Recently the Expanded Shale, Clay and Slate Institute (ESCSI) recognized Graybeal and his colleague, Gary Greene, Jr., Ph.D., P.E., a project engineer at Professional Service Industries and research contractor at TFHRC, for leadership and dedication in advancing comprehensive research on LWHPC girders. At its midyear meeting held May 9–13, 2011, in Birmingham, AL, ESCSI presented Graybeal and Greene with its prestigious Frank G. Erskine Award, an honor that celebrates individuals, companies, associations, and partnerships—outside the expanded shale, clay, and slate (ESCS) industry—who recognize the unique properties of ESCS and have demonstrated its use through design, promotion, or implementation.

“The research that Drs. Graybeal and Greene are conducting at TFHRC is significant for our industry because it is providing a tremendous amount of data on bond strength, development length, shear performance and prestress losses for high performance lightweight concrete that we have not had previously,” ESCSI Structural Committee Chairman Ken Harmon, P.E., remarked in a press release. “This should give bridge engineers confidence to design prestressed bridge girders with high strength lightweight concrete.”

LWHPC can reduce the dead load carried by substructures and superstructures, and because the concrete members are lighter, transportation and erection costs will decrease. “It’s not that the concrete itself is less expensive,” points out Graybeal. “It’s that the structural design becomes simpler, so the whole project becomes less expensive. If you can make the bridge lighter, it can save you money; you can make your beams smaller because they don’t have to carry as much load.”
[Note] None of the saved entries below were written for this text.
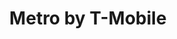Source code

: ---
title: "Metro by T-Mobile"
url: /columbus/metro-by-t-mobile-south-high-street/
shop: mobile phone
---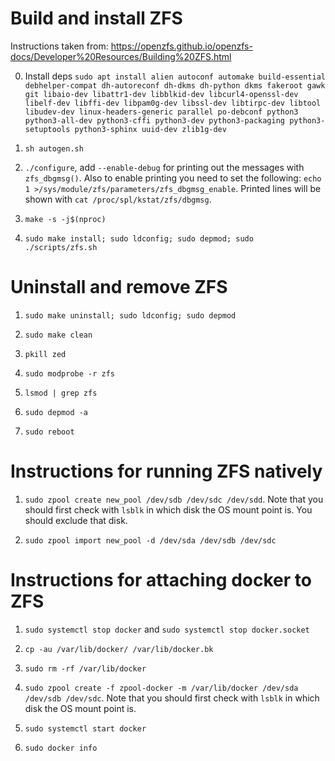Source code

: # Build and install ZFS

Instructions taken from: https://openzfs.github.io/openzfs-docs/Developer%20Resources/Building%20ZFS.html

0) Install deps 
`sudo apt install alien autoconf automake build-essential debhelper-compat dh-autoreconf dh-dkms dh-python dkms fakeroot gawk git libaio-dev libattr1-dev libblkid-dev libcurl4-openssl-dev libelf-dev libffi-dev libpam0g-dev libssl-dev libtirpc-dev libtool libudev-dev linux-headers-generic parallel po-debconf python3 python3-all-dev python3-cffi python3-dev python3-packaging python3-setuptools python3-sphinx uuid-dev zlib1g-dev
`

1) `sh autogen.sh`

2) `./configure`,  add `--enable-debug` for printing out the messages with `zfs_dbgmsg()`. Also to enable printing you need to set the following: `echo 1 >/sys/module/zfs/parameters/zfs_dbgmsg_enable`. Printed lines will be shown with `cat /proc/spl/kstat/zfs/dbgmsg`.

3) `make -s -j$(nproc)`

4) `sudo make install; sudo ldconfig; sudo depmod; sudo ./scripts/zfs.sh`


# Uninstall and remove ZFS

1) `sudo make uninstall; sudo ldconfig; sudo depmod`

2) `sudo make clean`

3) `pkill zed`

4) `sudo modprobe -r zfs`

5) `lsmod | grep zfs`

6) `sudo depmod -a`

7) `sudo reboot`



# Instructions for running ZFS natively

1) `sudo zpool create new_pool /dev/sdb /dev/sdc /dev/sdd`. Note that you should first check with `lsblk` in which disk the OS mount point is. You should exclude that disk.

2) `sudo zpool import new_pool -d /dev/sda /dev/sdb /dev/sdc`


# Instructions for attaching docker to ZFS

1) `sudo systemctl stop docker` and `sudo systemctl stop docker.socket`
   
2) `cp -au /var/lib/docker/ /var/lib/docker.bk`
 
3) `sudo rm -rf /var/lib/docker`

4) `sudo zpool create -f zpool-docker -m /var/lib/docker /dev/sda /dev/sdb /dev/sdc`. Note that you should first check with `lsblk` in which disk the OS mount point is.

5) `sudo systemctl start docker`

6) `sudo docker info`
Perhaps more importantly, you can make the substructure smaller. Foundation design is largely dependent on the dead weight of the structure. “So if you can make the structure lighter, it can have a big impact on how many piles you have to drive, or how big your spread footings need to be,” Graybeal adds. 

Lighter and Longer

Another incentive for utilizing LWHPC relates to span extension and logistics. Bridge girders are often transported across bridges that lead to the project site, so they can’t be too heavy. “If those bridges can’t carry the load because the pieces are too heavy, then you can’t use them, which means you need to use smaller pieces, potentially leading to more substructure elements and shorter spans,” explains Graybeal.

LWHPC has the potential of making bridge pieces 15 percent lighter and 10 percent longer than similar applications of conventional concrete. “In some cases this could mean the difference between a one-span bridge and a two-span bridge, or a two-span bridge and a three-span bridge, which can be an enormous cost-saver because you’re eliminating a substructure,” Graybeal recognizes.

The American Association of State Highway and Transportation Officials (AASHTO) and numerous concrete specialists are eager to see the results of the study, which could lead to code provision changes in the load and resistance factor design (LRFD) for bridges, specifically the AASHTO LRFD Bridge Design Specifications. 

“It’s become a rather high profile project. We’ve been working on it since 2006, and people are really interested in the results,” says Graybeal. “We frequently provide updates, but because there are so many tests involved, it just can’t happen quickly. The upside is that when we’re done we will have completed 96 full-scale structural tests and will have thoroughly demonstrated a wide range of critical structural behaviors.”